WORK ITEM:
Wherever a picture appears in the data below, omit it, and restate everything else word for word.

DATA UNDER STUDY:
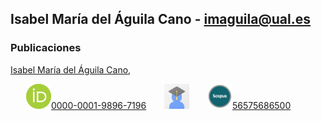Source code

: 
## Isabel María del Águila Cano - imaguila@ual.es

### Publicaciones

[Isabel María del Águila Cano](http://brujula.ual.es/authors/8.html),

 &ensp;&ensp;&ensp; <img src="/iconos/orcid.png" style="width:40px;height:40px;">[0000-0001-9896-7196](https://orcid.org/0000-0001-9896-7196)
  &ensp;&ensp;&ensp; [<img src="https://github.com/GrupoKSEual/KSEual/blob/2a1efd3ca8c5fc5ade0f25938f0afde884893596/iconos/scholar.jpg" style="width:40px;height:40px;">](https://scholar.google.es/citations?user=7x1-0GsAAAAJ&hl=es)
    &ensp;&ensp;&ensp; <img src="https://github.com/GrupoKSEual/KSEual/blob/850d20a84a2e63657cd6c7b213bfdaf5b6987434/iconos/scopus.jpg" style="width:40px;height:40px;">[56575686500](https://www.scopus.com/authid/detail.uri?authorId=56575686500)
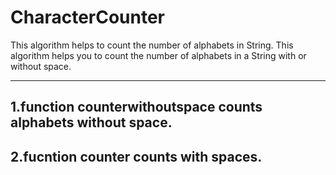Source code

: # CharacterCounter

This algorithm helps to count the number of alphabets in String.
This algorithm helps you to count the number of alphabets in a String with or without space.

---------------------------------------------------------------
1.function counterwithoutspace counts alphabets without space. 
--------------------------------------------------------------
2.fucntion counter counts with spaces.
-------------------------------------------------------------
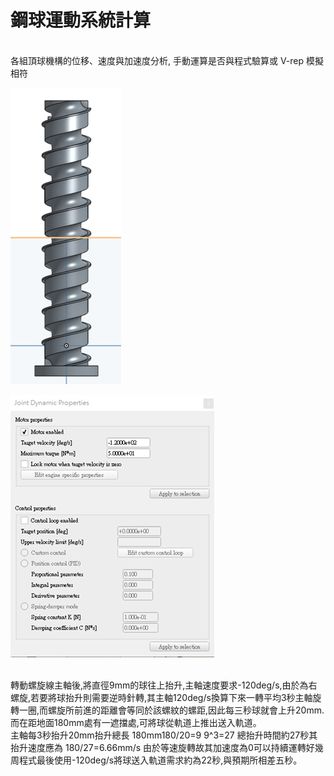 # 鋼球運動系統計算
</br>
各組頂球機構的位移、速度與加速度分析, 手動運算是否與程式驗算或 V-rep 模擬相符
</br>

![](../photos/mp-1.png)

![](../photos/mp-2.png)

</br>
轉動螺旋線主軸後,將直徑9mm的球往上抬升,主軸速度要求-120deg/s,由於為右螺旋,若要將球抬升則需要逆時針轉,其主軸120deg/s換算下來一轉平均3秒主軸旋轉一圈,而螺旋所前進的距離會等同於該螺紋的螺距,因此每三秒球就會上升20mm.而在距地面180mm處有一遮擋處,可將球從軌道上推出送入軌道。
</br>
主軸每3秒抬升20mm抬升總長  180mm180/20=9  9^3=27  總抬升時間約27秒其抬升速度應為 180/27=6.66mm/s  由於等速旋轉故其加速度為0可以持續運轉好幾周程式最後使用-120deg/s將球送入軌道需求約為22秒,與預期所相差五秒。
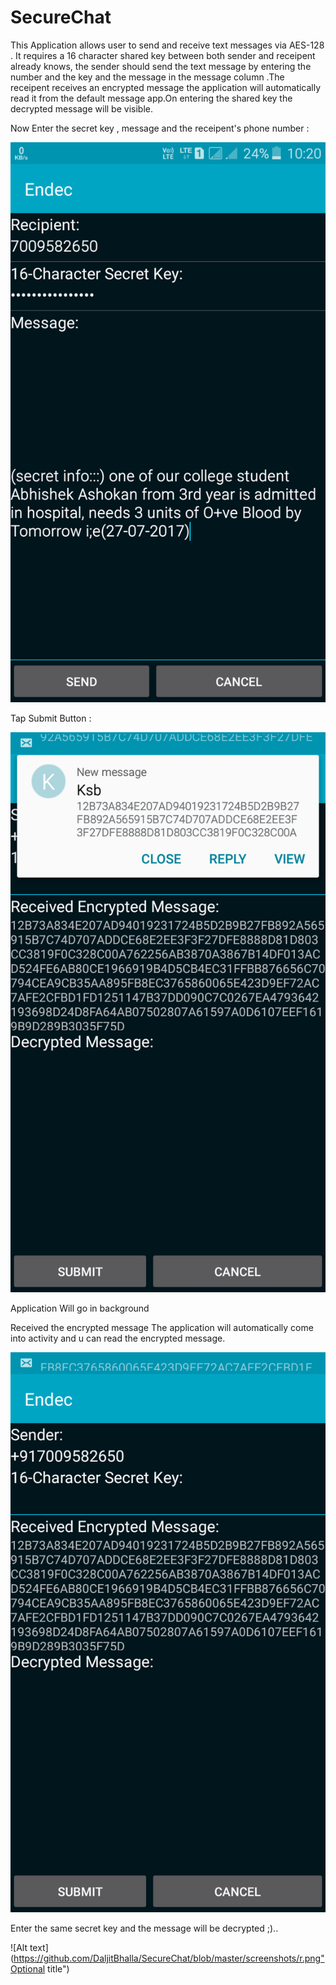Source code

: # SecureChat
This Application allows user to send and receive text messages via AES-128 .
It requires a  16 character shared key between both sender and receipent already knows, the sender should send the text message by entering the number and the key and the message in the message column .The receipent receives an encrypted message the application will automatically read it from the default message app.On entering the shared key the decrypted message will be visible.



Now Enter the secret key , message and the receipent's phone number : 


![Alt text](https://github.com/DaljitBhalla/SecureChat/blob/master/screenshots/q.png "Optional title")


Tap Submit Button : 



![Alt text](https://github.com/DaljitBhalla/SecureChat/blob/master/screenshots/w.png "Optional title")


Application Will go in background 



Received the encrypted message The application will automatically come into activity and u can  read the encrypted message.


![Alt text](https://github.com/DaljitBhalla/SecureChat/blob/master/screenshots/e.png "Optional title")

Enter the same secret key and the message will be decrypted ;)..


![Alt text](https://github.com/DaljitBhalla/SecureChat/blob/master/screenshots/r.png"Optional title")


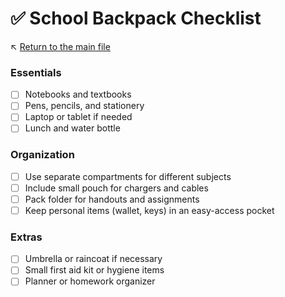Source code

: # ✅ School Backpack Checklist

↖️ [Return to the main file](../README.md)

### Essentials
- [ ] Notebooks and textbooks
- [ ] Pens, pencils, and stationery
- [ ] Laptop or tablet if needed
- [ ] Lunch and water bottle

### Organization
- [ ] Use separate compartments for different subjects
- [ ] Include small pouch for chargers and cables
- [ ] Pack folder for handouts and assignments
- [ ] Keep personal items (wallet, keys) in an easy-access pocket

### Extras
- [ ] Umbrella or raincoat if necessary
- [ ] Small first aid kit or hygiene items
- [ ] Planner or homework organizer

SOLUTION FOR THIS EXERCISE:
Source code

: 
## Isabel María del Águila Cano - imaguila@ual.es

### Publicaciones

[Isabel María del Águila Cano](http://brujula.ual.es/authors/8.html),

 &ensp;&ensp;&ensp; <img src="/iconos/orcid.png" style="width:40px;height:40px;">[0000-0001-9896-7196](https://orcid.org/0000-0001-9896-7196)
  &ensp;&ensp;&ensp; [<img src="https://github.com/GrupoKSEual/KSEual/blob/2a1efd3ca8c5fc5ade0f25938f0afde884893596/iconos/scholar.jpg" style="width:40px;height:40px;">](https://scholar.google.es/citations?user=7x1-0GsAAAAJ&hl=es)
    &ensp;&ensp;&ensp; <img src="https://github.com/GrupoKSEual/KSEual/blob/850d20a84a2e63657cd6c7b213bfdaf5b6987434/iconos/scopus.jpg" style="width:40px;height:40px;">[56575686500](https://www.scopus.com/authid/detail.uri?authorId=56575686500)
Source code

: # CharacterCounter

This algorithm helps to count the number of alphabets in String.
This algorithm helps you to count the number of alphabets in a String with or without space.

---------------------------------------------------------------
1.function counterwithoutspace counts alphabets without space. 
--------------------------------------------------------------
2.fucntion counter counts with spaces.
-------------------------------------------------------------
 # 鋼球運動系統計算
</br>
各組頂球機構的位移、速度與加速度分析, 手動運算是否與程式驗算或 V-rep 模擬相符
</br>

![](../photos/mp-1.png)

![](../photos/mp-2.png)

</br>
轉動螺旋線主軸後,將直徑9mm的球往上抬升,主軸速度要求-120deg/s,由於為右螺旋,若要將球抬升則需要逆時針轉,其主軸120deg/s換算下來一轉平均3秒主軸旋轉一圈,而螺旋所前進的距離會等同於該螺紋的螺距,因此每三秒球就會上升20mm.而在距地面180mm處有一遮擋處,可將球從軌道上推出送入軌道。
</br>
主軸每3秒抬升20mm抬升總長  180mm180/20=9  9^3=27  總抬升時間約27秒其抬升速度應為 180/27=6.66mm/s  由於等速旋轉故其加速度為0可以持續運轉好幾周程式最後使用-120deg/s將球送入軌道需求約為22秒,與預期所相差五秒。
Source code

: # SecureChat
This Application allows user to send and receive text messages via AES-128 .
It requires a  16 character shared key between both sender and receipent already knows, the sender should send the text message by entering the number and the key and the message in the message column .The receipent receives an encrypted message the application will automatically read it from the default message app.On entering the shared key the decrypted message will be visible.



Now Enter the secret key , message and the receipent's phone number : 


![Alt text](https://github.com/DaljitBhalla/SecureChat/blob/master/screenshots/q.png "Optional title")


Tap Submit Button : 



![Alt text](https://github.com/DaljitBhalla/SecureChat/blob/master/screenshots/w.png "Optional title")


Application Will go in background 



Received the encrypted message The application will automatically come into activity and u can  read the encrypted message.


![Alt text](https://github.com/DaljitBhalla/SecureChat/blob/master/screenshots/e.png "Optional title")

Enter the same secret key and the message will be decrypted ;)..


![Alt text](https://github.com/DaljitBhalla/SecureChat/blob/master/screenshots/r.png"Optional title")


Source code

: # ✅ School Backpack Checklist

↖️ [Return to the main file](../README.md)

### Essentials
- [ ] Notebooks and textbooks
- [ ] Pens, pencils, and stationery
- [ ] Laptop or tablet if needed
- [ ] Lunch and water bottle

### Organization
- [ ] Use separate compartments for different subjects
- [ ] Include small pouch for chargers and cables
- [ ] Pack folder for handouts and assignments
- [ ] Keep personal items (wallet, keys) in an easy-access pocket

### Extras
- [ ] Umbrella or raincoat if necessary
- [ ] Small first aid kit or hygiene items
- [ ] Planner or homework organizer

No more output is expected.